Fue discípulo de Horowitz. El mejor discípulo que tuvo Horowitz. A los 10 años ya interpretaba las fugas de Bach en su clavicordio. Niño genio. Niño rico y genio. Maniático, perfeccionista. Estaba apegado a su silla, la que ponía al frente para tocar el piano, una silla que talló su propio padre y que llevó durante 21 años hasta que quedó completamente destartalada. Glenn, a diferencia del resto de pianistas, no sufría de dolores de espalda y esto se lo atribuía a las ventajas que le traía silla de su papá.

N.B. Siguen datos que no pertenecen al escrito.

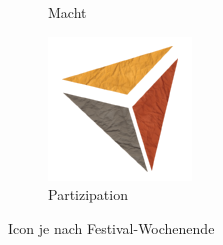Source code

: \begin{figure}
\begin{subfigure}[t]{0.3\columnwidth}
        \caption{Macht}
        \label{fig:macht}
    \end{subfigure}
    \begin{subfigure}[t]{0.3\columnwidth}
        \includegraphics[width=\textwidth]{figures/i_partizipation}
        \caption{Partizipation}
        \label{fig:parti}
    \end{subfigure}
    \caption{Icon je nach Festival-Wochenende}
    \label{fig:icons}
\end{figure}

A Glenn lo único que le importaba era su Steinway. Era el piano todos los días. Delirante. En cualquiera de sus grabaciones podemos escuchar su murmullo, como canturrea cada nota. Encorvado, con la nariz pegada a las teclas, usando guantes en cualquier época del año y un día, decidió dejar de tocar para el público. No hay nada más ridículo que consentir al público, sobre todo cuando no saben, sobre todo cuando no entienden, sobre todo cuando no sienten.
En su casa en Toronto se refugió. Bach siempre. Las variaciones Goldberg las grabó dos veces. La primera vez fue en 1955, cuando grabó para Columbia su primera vez la obra más conocida y acaso más hermosa escrita jamás para piano. Tenía el vigor de sus 20 años. Tres décadas después volvió a grabarla ya con un estilo mesurado, el que da el cansancio de los años y que presentamos acá:
Glenn Gould, según la novela de Thomas Bernhard, El malogrado, llevó al suicidio a varios de sus compañeros de conservatorio en Viena ya que, después de verlo tocar, era imposible que alguien alcanzara esas cotas de talento. Su popularidad, cuarenta años después de su muerte, está más viva que nunca. Uno de esos músicos que se tienen que contemplar como quien mira a un santo.